Und noch einen negativen Effekt habe das Wirken der AfD gehabt: Die Zahl der Ordnungsrufe sei deutlich gestiegen. „Und auch, wenn die AfD nicht mehr in diesem Parlament vertreten ist und ich natürlich hoffe, dass es nicht nötig sein wird, zum Mittel des Ordnungsrufs oder anderer Sanktionen aus unserer Geschäftsordnung greifen zu müssen – ich kann Ihnen versprechen und versichern: Ich werde in diesem Haus nicht dulden, dass Menschenwürde, Vielfalt, Freiheit und Solidarität in Frage gestellt werden. Wer dies tut, hat in einem deutschen Parlament nichts verloren”, kündigte Grotheer an.

Das Ende ihrer Rede nutzte Grotheer für einen Appell für Europa. „Die nächste Wahl, die auf unser Bundesland zukommt, ist die Europawahl im kommenden Jahr. Und gerade für uns als Parlamentarier:innen ist es eine wichtige Aufgabe, für diese Wahl zu werben, die Menschen zu ermutigen, auch an dieser Wahl teilzunehmen und mitzuentscheiden. Ihnen immer wieder zu verdeutlichen: In Bremen und Bremerhaven steckt jede Menge Europa – wirtschaftlich, kulturell oder wissenschaftlich„, beonte sie.  „Aber nicht nur das: Angesichts des russischen Angriffskrieges gegen die Ukraine, angesichts von Nationalismus, Populismus und Abschottung in einigen der EU-Länder, finde ich, ist es als Parlament unseres Bundeslandes auch unsere Aufgabe, im Sinne von Demokratie, Freiheit und Frieden den europäischen Gedanken zu unterstützen.

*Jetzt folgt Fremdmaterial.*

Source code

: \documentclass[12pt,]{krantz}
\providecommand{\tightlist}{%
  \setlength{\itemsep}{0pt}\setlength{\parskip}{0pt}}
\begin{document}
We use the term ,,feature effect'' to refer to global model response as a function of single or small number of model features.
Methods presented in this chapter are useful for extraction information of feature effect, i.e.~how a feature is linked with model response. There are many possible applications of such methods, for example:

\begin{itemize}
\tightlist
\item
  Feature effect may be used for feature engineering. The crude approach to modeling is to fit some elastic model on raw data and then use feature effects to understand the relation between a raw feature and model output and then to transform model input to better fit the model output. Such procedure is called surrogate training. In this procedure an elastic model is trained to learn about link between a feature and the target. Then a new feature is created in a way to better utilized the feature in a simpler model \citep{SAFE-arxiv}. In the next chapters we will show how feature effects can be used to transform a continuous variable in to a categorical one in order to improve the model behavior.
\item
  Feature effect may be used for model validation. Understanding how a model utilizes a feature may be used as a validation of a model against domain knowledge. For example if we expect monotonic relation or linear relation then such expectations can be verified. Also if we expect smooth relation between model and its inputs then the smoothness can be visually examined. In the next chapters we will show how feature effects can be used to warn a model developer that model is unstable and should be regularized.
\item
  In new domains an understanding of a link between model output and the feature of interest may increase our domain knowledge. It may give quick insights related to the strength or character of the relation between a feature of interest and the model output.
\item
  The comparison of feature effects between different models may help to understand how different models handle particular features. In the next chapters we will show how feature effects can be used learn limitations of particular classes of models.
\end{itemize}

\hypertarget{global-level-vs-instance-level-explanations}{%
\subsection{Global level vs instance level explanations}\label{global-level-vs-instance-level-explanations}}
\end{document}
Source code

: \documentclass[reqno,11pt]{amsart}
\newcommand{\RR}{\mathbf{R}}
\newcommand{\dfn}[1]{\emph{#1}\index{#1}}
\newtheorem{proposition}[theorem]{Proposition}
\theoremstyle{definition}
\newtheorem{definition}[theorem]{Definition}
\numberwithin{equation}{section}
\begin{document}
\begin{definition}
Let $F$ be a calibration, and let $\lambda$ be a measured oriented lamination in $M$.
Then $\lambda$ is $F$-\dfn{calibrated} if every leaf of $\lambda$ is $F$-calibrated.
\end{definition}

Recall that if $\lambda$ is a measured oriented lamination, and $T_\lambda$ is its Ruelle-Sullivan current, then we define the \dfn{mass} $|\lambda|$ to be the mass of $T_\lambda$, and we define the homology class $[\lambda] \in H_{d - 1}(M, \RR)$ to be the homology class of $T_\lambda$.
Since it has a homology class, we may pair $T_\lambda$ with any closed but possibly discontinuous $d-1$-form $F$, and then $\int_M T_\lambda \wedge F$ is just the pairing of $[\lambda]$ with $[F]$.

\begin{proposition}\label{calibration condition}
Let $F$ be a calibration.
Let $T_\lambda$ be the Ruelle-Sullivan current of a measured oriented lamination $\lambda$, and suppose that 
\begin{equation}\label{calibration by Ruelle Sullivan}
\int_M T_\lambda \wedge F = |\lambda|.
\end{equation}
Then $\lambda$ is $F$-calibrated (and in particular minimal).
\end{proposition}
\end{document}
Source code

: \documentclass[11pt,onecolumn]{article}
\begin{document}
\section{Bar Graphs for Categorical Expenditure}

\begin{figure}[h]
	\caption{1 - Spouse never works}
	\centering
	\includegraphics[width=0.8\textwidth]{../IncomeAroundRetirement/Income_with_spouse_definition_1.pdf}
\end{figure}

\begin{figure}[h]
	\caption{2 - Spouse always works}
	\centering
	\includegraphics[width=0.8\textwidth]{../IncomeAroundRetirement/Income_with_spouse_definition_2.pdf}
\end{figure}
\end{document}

Nicht zuletzt auch, weil wir die großen Fragen unseres Jahrhunderts wie Klimaschutz, Sicherheit oder Fluchtbewegungen nur gemeinsam in Europa – und in einem gemeinsamen Europa – werden lösen können.”

 
 

„Wir werden uns nicht an der Normalisierung von Rechtspopulisten beteiligen!”

Mustafa Güngör
Mustafa Güngör

Als Schriftführer:innen werden zudem Heike Kretschmann, Elombo Bolayela und Holger Welt die SPD-Fraktion im Bürgerschaftsvorstand vertreten. Auch sie wurden heute mit großer Mehrheit von der Bürgerschaft gewählt. Nicht in dieses Gremium gewählt wurde der Kandidat von Bündnis Deutschland.
Dies hatte der SPD-Fraktionsvorsitzende, Mustafa Güngör, bereits in einer Debatte zu Beginn der Bürgerschaftssitzung stellvertretend für alle demokratischen Fraktionen angekündigt und begründet.

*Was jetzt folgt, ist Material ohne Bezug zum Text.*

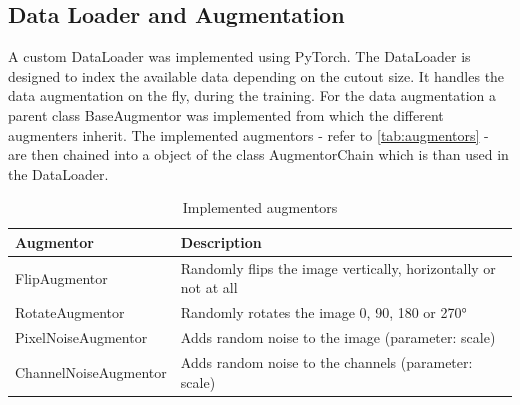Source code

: \subsection{Data Loader and Augmentation}%

A custom DataLoader was implemented using PyTorch. The DataLoader is designed to index the available data
depending on the cutout size. It handles the data augmentation on the fly, during the training.
For the data augmentation a parent class BaseAugmentor was implemented from which the different augmenters inherit. The implemented augmentors -
refer to \autoref{tab:augmentors} - are then chained into a object of the class AugmentorChain
which is than used in the DataLoader.

\begin{table}[H]
    \centering
    \begin{tabular}{|l|l|}
        \hline
        \textbf{Augmentor} & \textbf{Description} \\
        \hline
        FlipAugmentor & Randomly flips the image vertically, horizontally or not at all \\
        RotateAugmentor & Randomly rotates the image 0, 90, 180 or 270° \\
        PixelNoiseAugmentor & Adds random noise to the image (parameter: scale) \\
        ChannelNoiseAugmentor & Adds random noise to the channels (parameter: scale) \\
        \hline
    \end{tabular}
    \caption{Implemented augmentors}
    \label{tab:augmentors}
\end{table}
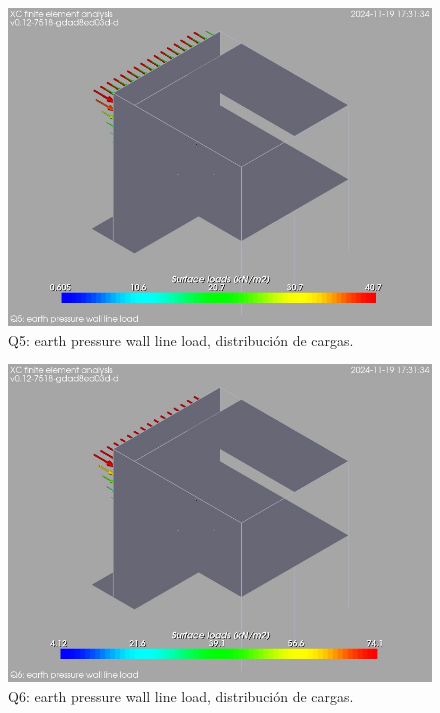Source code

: \begin{figure}[ht]
\begin{center}
\includegraphics[width=\linewidth]{results/graphics/loads/QearthPWallLinLoverallSet}
\caption{Q5: earth pressure wall line load, distribución de cargas.}
\label{QearthPWallLinLoverallSet}
\end{center}
\end{figure}
\begin{figure}[ht]
\begin{center}
\includegraphics[width=\linewidth]{results/graphics/loads/QearthPWallHrzLoverallSet}
\caption{Q6: earth pressure wall line load, distribución de cargas.}
\label{QearthPWallHrzLoverallSet}
\end{center}
\end{figure}
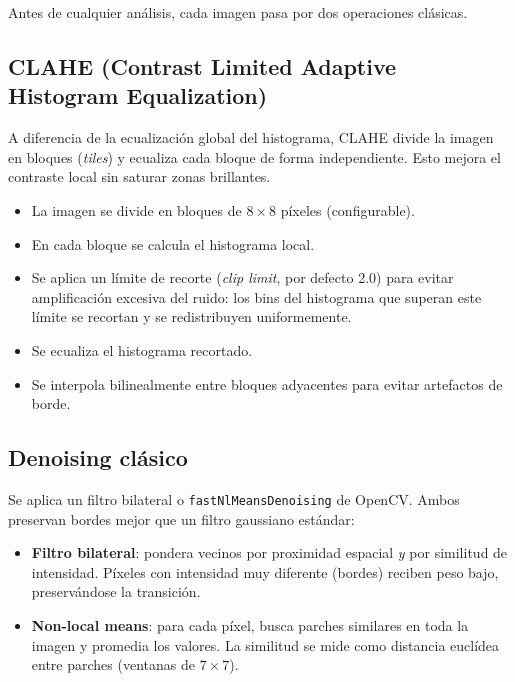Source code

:\documentclass[11pt,a4paper]{article}
\begin{document}
Antes de cualquier an\'{a}lisis, cada imagen pasa por dos operaciones cl\'{a}sicas.

\subsection{CLAHE (Contrast Limited Adaptive Histogram Equalization)}

A diferencia de la ecualizaci\'{o}n global del histograma, CLAHE divide la imagen en bloques (\textit{tiles}) y ecualiza cada bloque de forma independiente. Esto mejora el contraste local sin saturar zonas brillantes.

\begin{itemize}
  \item La imagen se divide en bloques de $8 \times 8$ p\'{i}xeles (configurable).
  \item En cada bloque se calcula el histograma local.
  \item Se aplica un l\'{i}mite de recorte (\textit{clip limit}, por defecto 2.0) para evitar amplificaci\'{o}n excesiva del ruido: los bins del histograma que superan este l\'{i}mite se recortan y se redistribuyen uniformemente.
  \item Se ecualiza el histograma recortado.
  \item Se interpola bilinealmente entre bloques adyacentes para evitar artefactos de borde.
\end{itemize}

\subsection{Denoising cl\'{a}sico}

Se aplica un filtro bilateral o \texttt{fastNlMeansDenoising} de OpenCV. Ambos preservan bordes mejor que un filtro gaussiano est\'{a}ndar:

\begin{itemize}
  \item \textbf{Filtro bilateral}: pondera vecinos por proximidad espacial \textit{y} por similitud de intensidad. P\'{i}xeles con intensidad muy diferente (bordes) reciben peso bajo, preserv\'{a}ndose la transici\'{o}n.
  \item \textbf{Non-local means}: para cada p\'{i}xel, busca parches similares en toda la imagen y promedia los valores. La similitud se mide como distancia eucl\'{i}dea entre parches (ventanas de $7 \times 7$).
\end{itemize}

\end{document}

„Wir wollen die Abgeordneten des sogenannten Bündnis Deutschland – oder vormals Bürger in Wut – bewusst von wichtigen Positionen in der Bürgerschaft, in Ausschüssen und Deputationen fernhalten. Denn es ist im Grunde ganz einfach: Wir haben berechtigte Zweifel, dass sie so bürgerlich und harmlos sind, wie sie behaupten“, erklärte Güngör und erinnerte daran, dass die Partei zwei Kandidaten habe rausschmeißen müssen, weil diese Kontakte ins rechtsextreme Milieu gehabt haben sollen.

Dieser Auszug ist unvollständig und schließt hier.